Epigenetic mechanisms silence a fraction of rRNA genes (rDNA) by establishing heterochromatic features at the rDNA promoter. Silencing of rDNA is mediated by NoRC, a chromatin remodeling complex that interacts with DNA methyltransferase(s), histone deacetylase(s) and histone methyltransferase(s), thereby targeting enzymes to the rDNA promoter that are required for heterochromatin formation and transcriptional repression. Importantly, NoRC function requires the association with 'pRNA' ('promoter-associated RNA'), a 150-250 nt RNA moiety that is complementary in sequence to the rDNA promoter. Antisense-mediated depletion of pRNA leads to displacement of NoRC from nucleoli, decrease in rDNA methylation and activation of Pol I transcription. In contrast, overexpression of pRNA mediates heterochromatin formation, de novo DNA methylation and transcriptional repression. A 20 nt sequence in the 5'-terminal part of pRNA interacts with the target site of the transcription factor TTF-I, forming a triple-stranded structure that is specifically recognized by the DNA methyltransferase DNMT3b. The results reveal a compelling RNA-based strategy for epigenetic programming, implying that ncRNAs can guide DNA methyltransferase to specific genomic sites to methylate DNA and silence transcription. Data will be presented showing that DNA:RNA triplex-mediated targeting of DNMTs is not restricted to rDNA but has the potential to act on other genes that are silenced by DNA methylation.

In addition, rDNA is also transcribed in antisense orientation, yielding a heterogeneous population of long RNA polymerase II-directed transcripts that cover the pre-rRNA coding region and overlap the rDNA promoter.
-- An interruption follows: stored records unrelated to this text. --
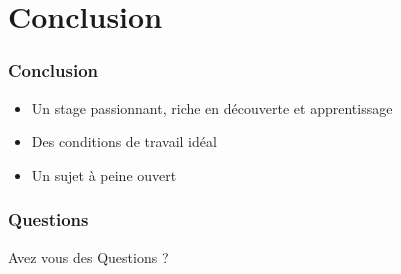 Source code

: \documentclass{beamer}
\begin{document}
	\section{Conclusion}
		\begin{frame}
			\frametitle{Conclusion}
			\begin{itemize}
			  \item Un stage passionnant, riche en découverte et apprentissage
			  \item Des conditions de travail idéal
			  \item Un sujet à peine ouvert 
			\end{itemize}
		\end{frame}
		\begin{frame}
			\frametitle{Questions}
				Avez vous des Questions ?
		\end{frame}
\end{document}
Down-regulation of transcription in response to environmental or developmental cues correlates with increased levels of antisense transcripts and elevated levels of H4K20 trimethylation (H4K20me3) across rDNA. The methyltransferase Suv4-20h2 specifically interacts with antisense RNA, leading to H4K20 trimethylation and compaction of chromatin. An increase in antisense transcripts and enhancement of H4K20me3 in quiescent cells was also observed at promoters of protein-coding genes, suggesting a general RNA-based targeting mechanism that directs Suv4-20h2 to regulatory sequences, thus creating a chromatin environment that impairs transcription. The results link growth-dependent transcriptional regulation to H4K20 trimethylation, suggesting a compelling mechanism of gene regulation that leads to changes of chromatin structure in response to external challenges.

Biography

Ingrid Grummt received her PhD in 1970 at the Humboldt-University in Berlin, worked as a Postdoc at the German Academy of Sciences in Berlin-Buch and the Max-Planck-Institute of Biochemistry in Munich, and has led a research group since 1977. She has been Head of a Research Division at the German Cancer Research Center in Heidelberg since 1990 where she addresses the mechanisms that link transcription to cell proliferation and chromatin structure, focusing on the role of ncRNA in chromatin structure and epigenetic regulation. Her work has uncovered a novel RNA-based strategy for epigenetic programming, demonstrating that DNA:RNA triplexes serve as binding platforms for chromatin modifying enzymes.

She is an elected member of several academic councils and scientific advisory boards and has received numerous awards for her work, ranging from the Gottfried Wilhelm Leibniz Prize for German Scientists in 1990 to the FEBS/EMBO Women in Science Award in 2010.